_DATA FOR THIS EXERCISE_
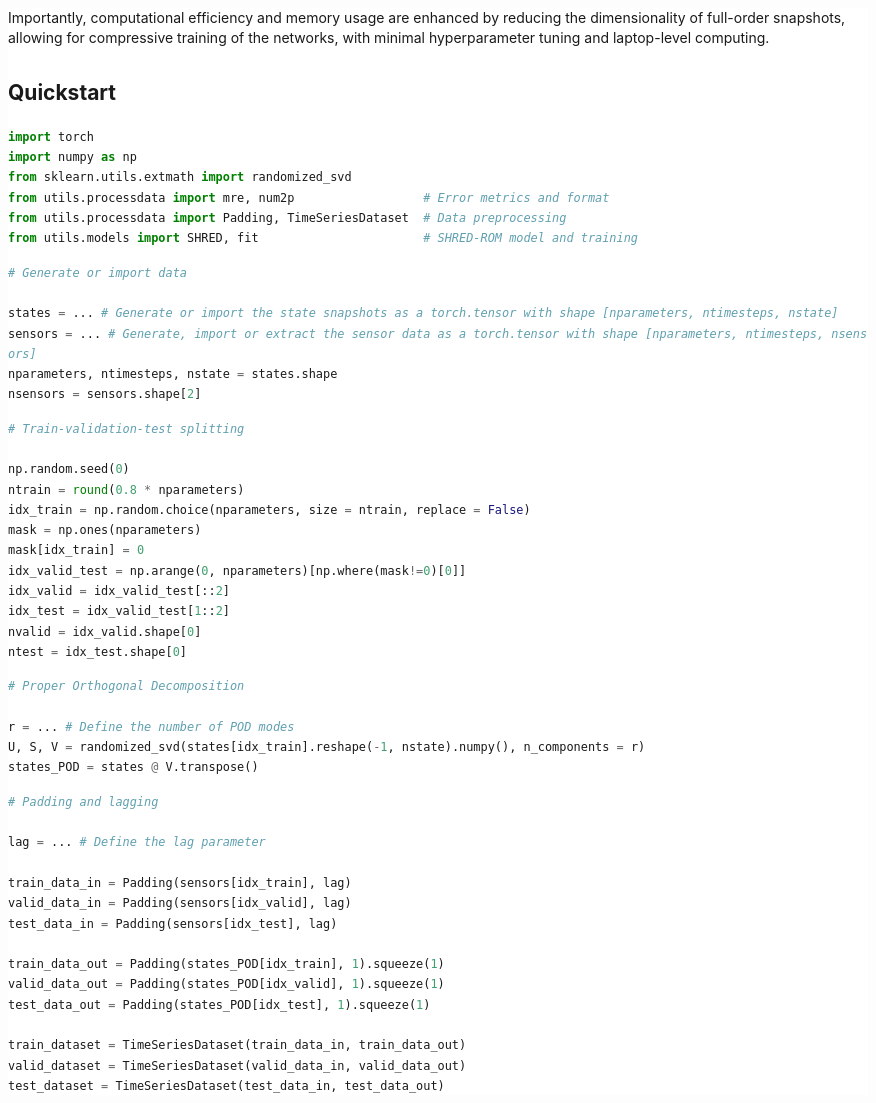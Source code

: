 Importantly, computational efficiency and memory usage are enhanced by reducing the dimensionality of full-order snapshots, allowing for compressive training of the networks, with minimal hyperparameter tuning and laptop-level computing.


## Quickstart

```python
import torch
import numpy as np
from sklearn.utils.extmath import randomized_svd
from utils.processdata import mre, num2p                  # Error metrics and format
from utils.processdata import Padding, TimeSeriesDataset  # Data preprocessing
from utils.models import SHRED, fit                       # SHRED-ROM model and training
```

```python
# Generate or import data

states = ... # Generate or import the state snapshots as a torch.tensor with shape [nparameters, ntimesteps, nstate]
sensors = ... # Generate, import or extract the sensor data as a torch.tensor with shape [nparameters, ntimesteps, nsensors]
nparameters, ntimesteps, nstate = states.shape 
nsensors = sensors.shape[2]
```

```python
# Train-validation-test splitting

np.random.seed(0)
ntrain = round(0.8 * nparameters)
idx_train = np.random.choice(nparameters, size = ntrain, replace = False)
mask = np.ones(nparameters)
mask[idx_train] = 0
idx_valid_test = np.arange(0, nparameters)[np.where(mask!=0)[0]]
idx_valid = idx_valid_test[::2]
idx_test = idx_valid_test[1::2]
nvalid = idx_valid.shape[0]
ntest = idx_test.shape[0]
```

```python
# Proper Orthogonal Decomposition

r = ... # Define the number of POD modes
U, S, V = randomized_svd(states[idx_train].reshape(-1, nstate).numpy(), n_components = r) 
states_POD = states @ V.transpose()
```

```python
# Padding and lagging

lag = ... # Define the lag parameter

train_data_in = Padding(sensors[idx_train], lag)
valid_data_in = Padding(sensors[idx_valid], lag)
test_data_in = Padding(sensors[idx_test], lag)

train_data_out = Padding(states_POD[idx_train], 1).squeeze(1)
valid_data_out = Padding(states_POD[idx_valid], 1).squeeze(1)
test_data_out = Padding(states_POD[idx_test], 1).squeeze(1)

train_dataset = TimeSeriesDataset(train_data_in, train_data_out)
valid_dataset = TimeSeriesDataset(valid_data_in, valid_data_out)
test_dataset = TimeSeriesDataset(test_data_in, test_data_out)
```
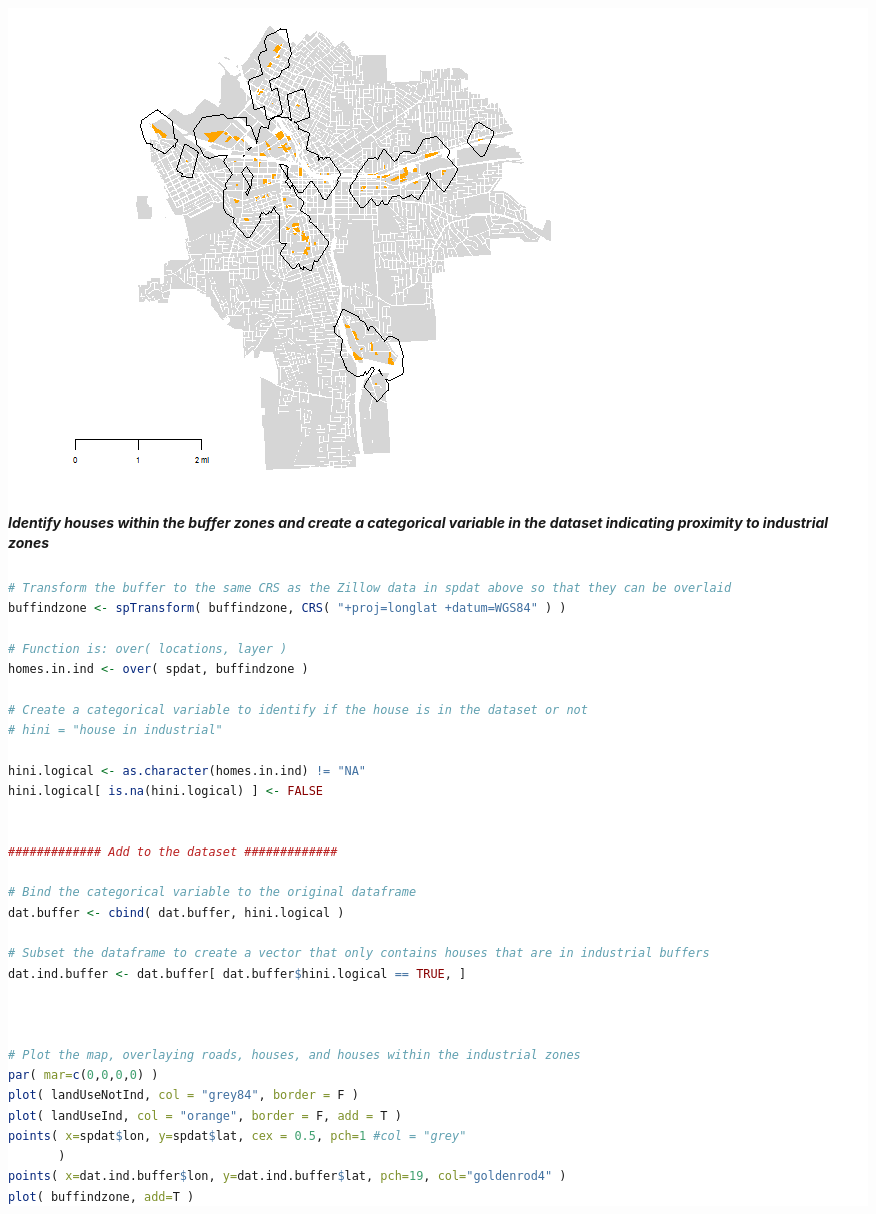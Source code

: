 ![](Lab_06_-_Creating_Buffers_GeoJSON_files/figure-html/unnamed-chunk-11-1.png)


##### Identify houses within the buffer zones and create a categorical variable in the dataset indicating proximity to industrial zones

```r
# Transform the buffer to the same CRS as the Zillow data in spdat above so that they can be overlaid
buffindzone <- spTransform( buffindzone, CRS( "+proj=longlat +datum=WGS84" ) )

# Function is: over( locations, layer )
homes.in.ind <- over( spdat, buffindzone )

# Create a categorical variable to identify if the house is in the dataset or not
# hini = "house in industrial"

hini.logical <- as.character(homes.in.ind) != "NA"
hini.logical[ is.na(hini.logical) ] <- FALSE


############# Add to the dataset #############

# Bind the categorical variable to the original dataframe
dat.buffer <- cbind( dat.buffer, hini.logical )

# Subset the dataframe to create a vector that only contains houses that are in industrial buffers
dat.ind.buffer <- dat.buffer[ dat.buffer$hini.logical == TRUE, ]



# Plot the map, overlaying roads, houses, and houses within the industrial zones
par( mar=c(0,0,0,0) )
plot( landUseNotInd, col = "grey84", border = F )
plot( landUseInd, col = "orange", border = F, add = T )
points( x=spdat$lon, y=spdat$lat, cex = 0.5, pch=1 #col = "grey" 
       )
points( x=dat.ind.buffer$lon, y=dat.ind.buffer$lat, pch=19, col="goldenrod4" )
plot( buffindzone, add=T )
```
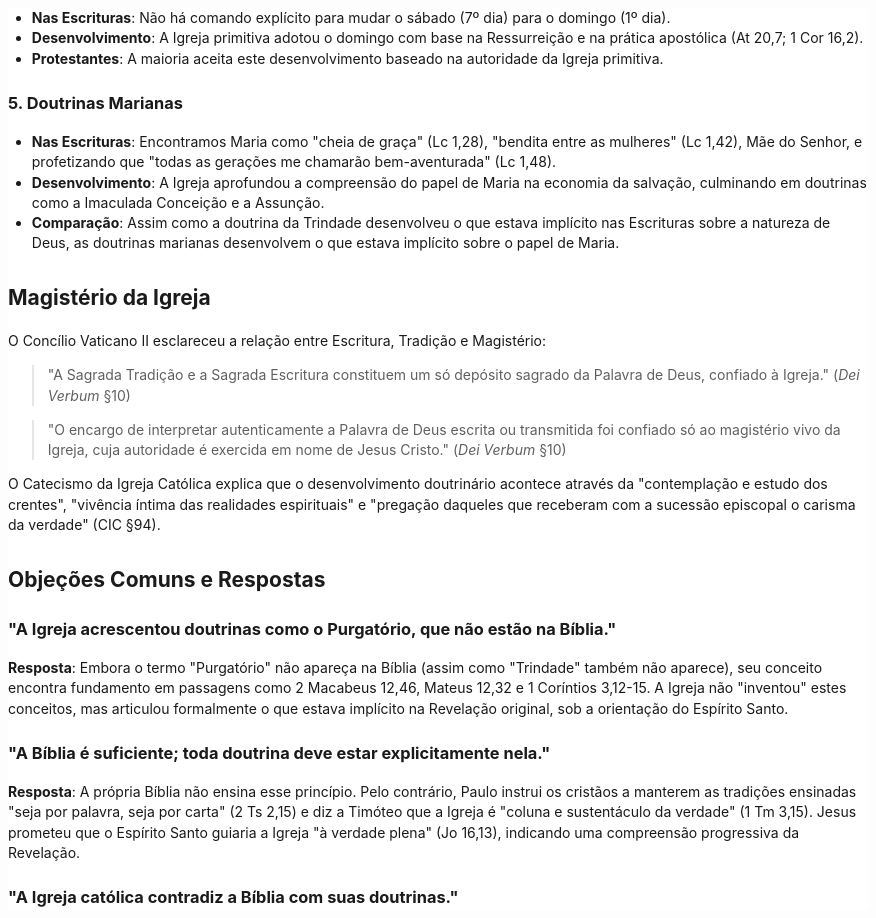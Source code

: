 - **Nas Escrituras**: Não há comando explícito para mudar o sábado (7º dia) para o domingo (1º dia).
- **Desenvolvimento**: A Igreja primitiva adotou o domingo com base na Ressurreição e na prática apostólica (At 20,7; 1 Cor 16,2).
- **Protestantes**: A maioria aceita este desenvolvimento baseado na autoridade da Igreja primitiva.

### 5. Doutrinas Marianas

- **Nas Escrituras**: Encontramos Maria como "cheia de graça" (Lc 1,28), "bendita entre as mulheres" (Lc 1,42), Mãe do Senhor, e profetizando que "todas as gerações me chamarão bem-aventurada" (Lc 1,48).
- **Desenvolvimento**: A Igreja aprofundou a compreensão do papel de Maria na economia da salvação, culminando em doutrinas como a Imaculada Conceição e a Assunção.
- **Comparação**: Assim como a doutrina da Trindade desenvolveu o que estava implícito nas Escrituras sobre a natureza de Deus, as doutrinas marianas desenvolvem o que estava implícito sobre o papel de Maria.

## Magistério da Igreja

O Concílio Vaticano II esclareceu a relação entre Escritura, Tradição e Magistério:

> "A Sagrada Tradição e a Sagrada Escritura constituem um só depósito sagrado da Palavra de Deus, confiado à Igreja." (_Dei Verbum_ §10)

> "O encargo de interpretar autenticamente a Palavra de Deus escrita ou transmitida foi confiado só ao magistério vivo da Igreja, cuja autoridade é exercida em nome de Jesus Cristo." (_Dei Verbum_ §10)

O Catecismo da Igreja Católica explica que o desenvolvimento doutrinário acontece através da "contemplação e estudo dos crentes", "vivência íntima das realidades espirituais" e "pregação daqueles que receberam com a sucessão episcopal o carisma da verdade" (CIC §94).

## Objeções Comuns e Respostas

### "A Igreja acrescentou doutrinas como o Purgatório, que não estão na Bíblia."

**Resposta**: Embora o termo "Purgatório" não apareça na Bíblia (assim como "Trindade" também não aparece), seu conceito encontra fundamento em passagens como 2 Macabeus 12,46, Mateus 12,32 e 1 Coríntios 3,12-15. A Igreja não "inventou" estes conceitos, mas articulou formalmente o que estava implícito na Revelação original, sob a orientação do Espírito Santo.

### "A Bíblia é suficiente; toda doutrina deve estar explicitamente nela."

**Resposta**: A própria Bíblia não ensina esse princípio. Pelo contrário, Paulo instrui os cristãos a manterem as tradições ensinadas "seja por palavra, seja por carta" (2 Ts 2,15) e diz a Timóteo que a Igreja é "coluna e sustentáculo da verdade" (1 Tm 3,15). Jesus prometeu que o Espírito Santo guiaria a Igreja "à verdade plena" (Jo 16,13), indicando uma compreensão progressiva da Revelação.

### "A Igreja católica contradiz a Bíblia com suas doutrinas."

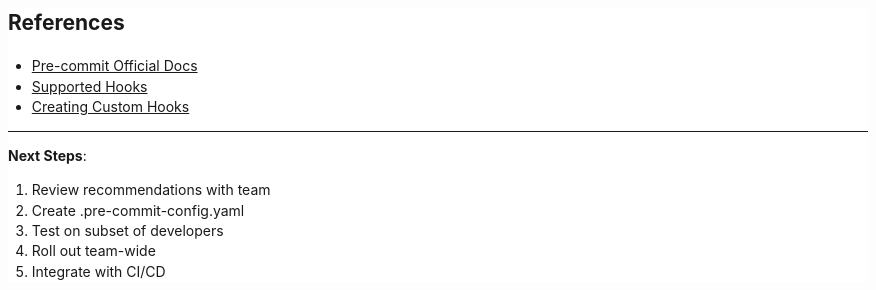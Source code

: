 ## References

- [Pre-commit Official Docs](https://pre-commit.com/)
- [Supported Hooks](https://pre-commit.com/hooks.html)
- [Creating Custom Hooks](https://pre-commit.com/#creating-new-hooks)

---

**Next Steps**:
1. Review recommendations with team
2. Create .pre-commit-config.yaml
3. Test on subset of developers
4. Roll out team-wide
5. Integrate with CI/CD
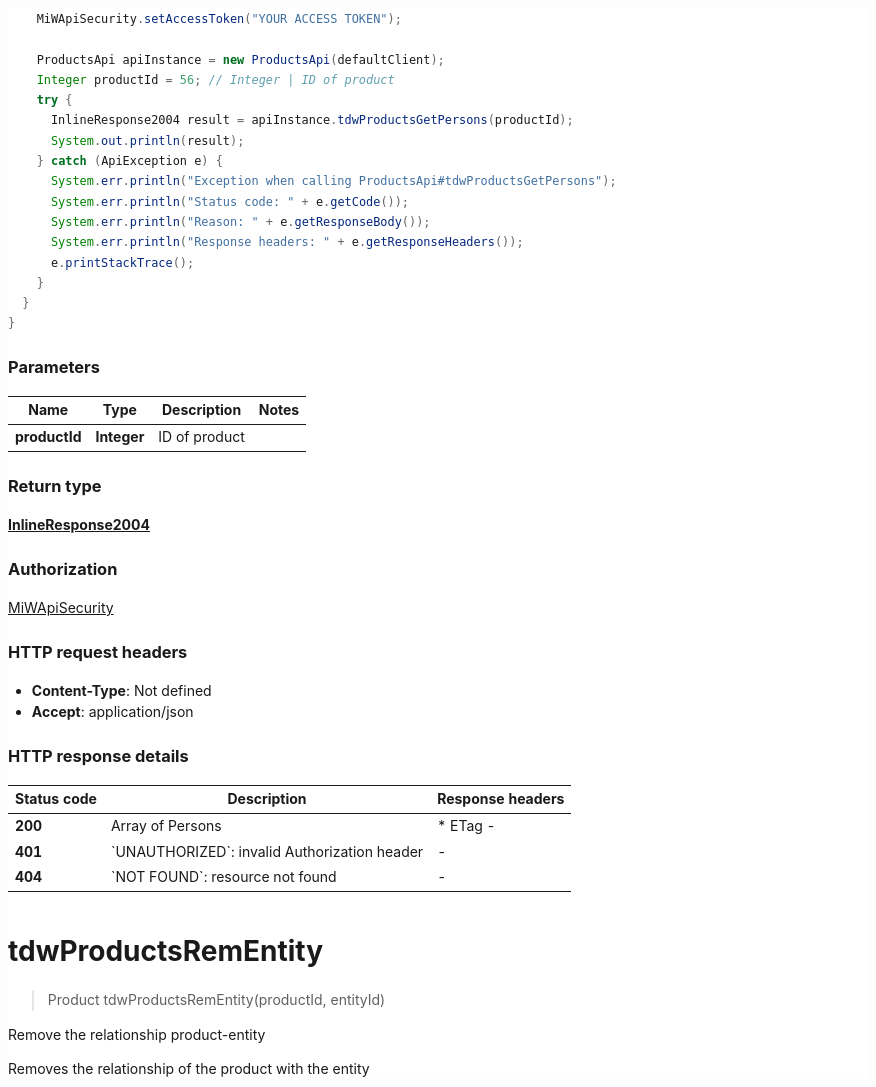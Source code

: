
 ```java
    MiWApiSecurity.setAccessToken("YOUR ACCESS TOKEN");

    ProductsApi apiInstance = new ProductsApi(defaultClient);
    Integer productId = 56; // Integer | ID of product
    try {
      InlineResponse2004 result = apiInstance.tdwProductsGetPersons(productId);
      System.out.println(result);
    } catch (ApiException e) {
      System.err.println("Exception when calling ProductsApi#tdwProductsGetPersons");
      System.err.println("Status code: " + e.getCode());
      System.err.println("Reason: " + e.getResponseBody());
      System.err.println("Response headers: " + e.getResponseHeaders());
      e.printStackTrace();
    }
  }
}
```

### Parameters

Name | Type | Description  | Notes
------------- | ------------- | ------------- | -------------
 **productId** | **Integer**| ID of product |

### Return type

[**InlineResponse2004**](InlineResponse2004.md)

### Authorization

[MiWApiSecurity](../README.md#MiWApiSecurity)

### HTTP request headers

 - **Content-Type**: Not defined
 - **Accept**: application/json

### HTTP response details
| Status code | Description | Response headers |
|-------------|-------------|------------------|
**200** | Array of Persons |  * ETag -  <br>  |
**401** | &#x60;UNAUTHORIZED&#x60;: invalid Authorization header |  -  |
**404** | &#x60;NOT FOUND&#x60;: resource not found |  -  |

<a name="tdwProductsRemEntity"></a>
# **tdwProductsRemEntity**
> Product tdwProductsRemEntity(productId, entityId)

Remove the relationship product-entity

Removes the relationship of the product with the entity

_TASK TO CARRY OUT_
Provide the count of lines in the data above that include the word "result", with no added text.

_RESPONSE_
2